Ian presenting posterAfter being informed of the opportunity to go, I eagerly submitted my application to present a poster at this year’s 6th annual NEW.Mech conference hosted by Boston University on October 2nd. I was especially intrigued to see the key note speaker Prof. Katherine Zhang’s presentation on Arterial Mechanobiology. I anticipated it would investigate the dynamics of arteries as arising from the physics of the components of arteries, rather than the qualitative descriptions I’d been given in biology classes. Further I knew attending  NEW.Mech would afford me the chance to present a poster on my work. While presenting my work at this year’s GRC on liquid crystals, I realized that presenting posters on work not only raises awareness of one’s work, but provides the insightful questions of expert scientists seeing your work for the first time and invites collaboration with researchers who are trying to solve similar problems.

Shortly after my application was accepted, I attended along with Chris Burke and Prof. Tim Atherton and was exceedingly impressed by the presentations. The presentations focused on either the exploration of poorly understood mechanical behavior in systems, or using cutting edge mechanics theory to create new technology. An example of the former type of presentation was Professor Zhang’s. Her groups research showed how arteries, primarily composed of flexible elastin fibers and rigid collagen form networks, as well as how those networks change when exposed to glucose, and how they change as humans age. Similarly Shengchen Liu, using computational simulations, showed that tumors can be detected through analyzing the response of external skin to small amounts of pressure. On more of the engineering side, Mahdi Takaffoli presented on his group’s results in combining compounds which change color under mechanical stress with elastomers to create surfaces which can predictably change color, similar to the skin of octopi.

Between the presentations, besides getting some coffee, I presented a poster of my work and received a goodly deal of helpful questions. My poster, though very general, provoked specific questions from an audience composed of many other physicists familiar with computational modeling. The questions I was asked about my model were much more specific than at the Gordon Conference I attended earlier this summer, at which many chemists and experimentalists were present. One of the audience members was sufficiently intrigued that he politely asked that I email him a copy of my senior thesis once it is completed.

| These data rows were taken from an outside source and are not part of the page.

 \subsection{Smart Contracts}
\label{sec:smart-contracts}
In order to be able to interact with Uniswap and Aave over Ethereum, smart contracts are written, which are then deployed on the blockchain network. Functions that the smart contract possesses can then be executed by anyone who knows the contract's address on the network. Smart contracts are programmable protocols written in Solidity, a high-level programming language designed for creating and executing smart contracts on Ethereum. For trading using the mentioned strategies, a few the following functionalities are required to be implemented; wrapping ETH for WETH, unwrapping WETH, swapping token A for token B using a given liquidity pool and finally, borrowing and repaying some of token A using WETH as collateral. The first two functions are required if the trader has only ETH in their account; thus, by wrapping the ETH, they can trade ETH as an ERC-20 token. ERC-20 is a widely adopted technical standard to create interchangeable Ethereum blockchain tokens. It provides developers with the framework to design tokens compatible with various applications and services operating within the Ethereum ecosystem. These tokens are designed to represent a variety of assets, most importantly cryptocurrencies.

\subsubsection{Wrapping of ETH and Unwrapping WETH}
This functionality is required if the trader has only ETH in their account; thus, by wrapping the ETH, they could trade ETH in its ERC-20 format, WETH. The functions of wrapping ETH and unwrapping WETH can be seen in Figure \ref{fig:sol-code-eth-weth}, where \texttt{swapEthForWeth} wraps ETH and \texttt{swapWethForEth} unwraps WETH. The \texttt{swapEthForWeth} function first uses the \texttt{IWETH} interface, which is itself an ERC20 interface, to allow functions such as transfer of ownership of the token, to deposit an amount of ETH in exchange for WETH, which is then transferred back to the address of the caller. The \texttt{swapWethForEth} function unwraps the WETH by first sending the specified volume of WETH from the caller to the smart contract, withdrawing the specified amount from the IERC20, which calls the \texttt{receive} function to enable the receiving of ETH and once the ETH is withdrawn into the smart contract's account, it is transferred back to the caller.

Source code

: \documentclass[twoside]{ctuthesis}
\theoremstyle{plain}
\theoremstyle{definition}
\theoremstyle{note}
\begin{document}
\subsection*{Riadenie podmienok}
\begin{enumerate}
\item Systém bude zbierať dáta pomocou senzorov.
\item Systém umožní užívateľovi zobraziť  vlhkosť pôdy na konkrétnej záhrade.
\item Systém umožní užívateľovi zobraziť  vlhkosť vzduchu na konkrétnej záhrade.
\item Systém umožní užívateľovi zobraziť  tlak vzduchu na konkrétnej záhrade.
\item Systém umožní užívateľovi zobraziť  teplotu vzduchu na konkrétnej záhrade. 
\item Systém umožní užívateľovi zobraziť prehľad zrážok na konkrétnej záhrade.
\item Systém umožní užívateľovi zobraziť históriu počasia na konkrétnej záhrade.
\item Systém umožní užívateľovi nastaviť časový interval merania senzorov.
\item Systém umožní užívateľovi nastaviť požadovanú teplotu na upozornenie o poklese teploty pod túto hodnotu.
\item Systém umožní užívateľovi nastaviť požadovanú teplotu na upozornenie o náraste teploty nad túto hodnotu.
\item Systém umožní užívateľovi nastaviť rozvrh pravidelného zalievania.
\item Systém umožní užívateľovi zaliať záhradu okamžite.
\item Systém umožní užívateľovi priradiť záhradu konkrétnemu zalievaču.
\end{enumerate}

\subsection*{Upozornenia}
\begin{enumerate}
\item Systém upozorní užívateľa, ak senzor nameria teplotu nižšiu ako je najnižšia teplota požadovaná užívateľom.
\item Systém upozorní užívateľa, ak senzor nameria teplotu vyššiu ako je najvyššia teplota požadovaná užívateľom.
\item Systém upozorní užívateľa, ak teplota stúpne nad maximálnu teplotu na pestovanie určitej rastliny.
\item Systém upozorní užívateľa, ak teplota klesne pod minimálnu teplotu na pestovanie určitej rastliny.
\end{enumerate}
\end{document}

Overall this year’s NEW.Mech conference impressed upon me not only the potential benefits to medicine from further study of the nuances of mechanics, but the extent to which I enjoy the work related to the field. During the course of my early physics education at Tufts I had only ever seen physics as series of balls, charges and pulleys. Though personally fascinating, I had persistently been concerned as to whether understanding such abstract systems could benefit those around me. I was surprised and moved by the focus of the conference on the application of new physics models to understand not only how human bodies function, but how to engineer ways detect problems within them. Further I enjoyed immensely sharing my research to a polite, knowledgeable and insatiably curious audience.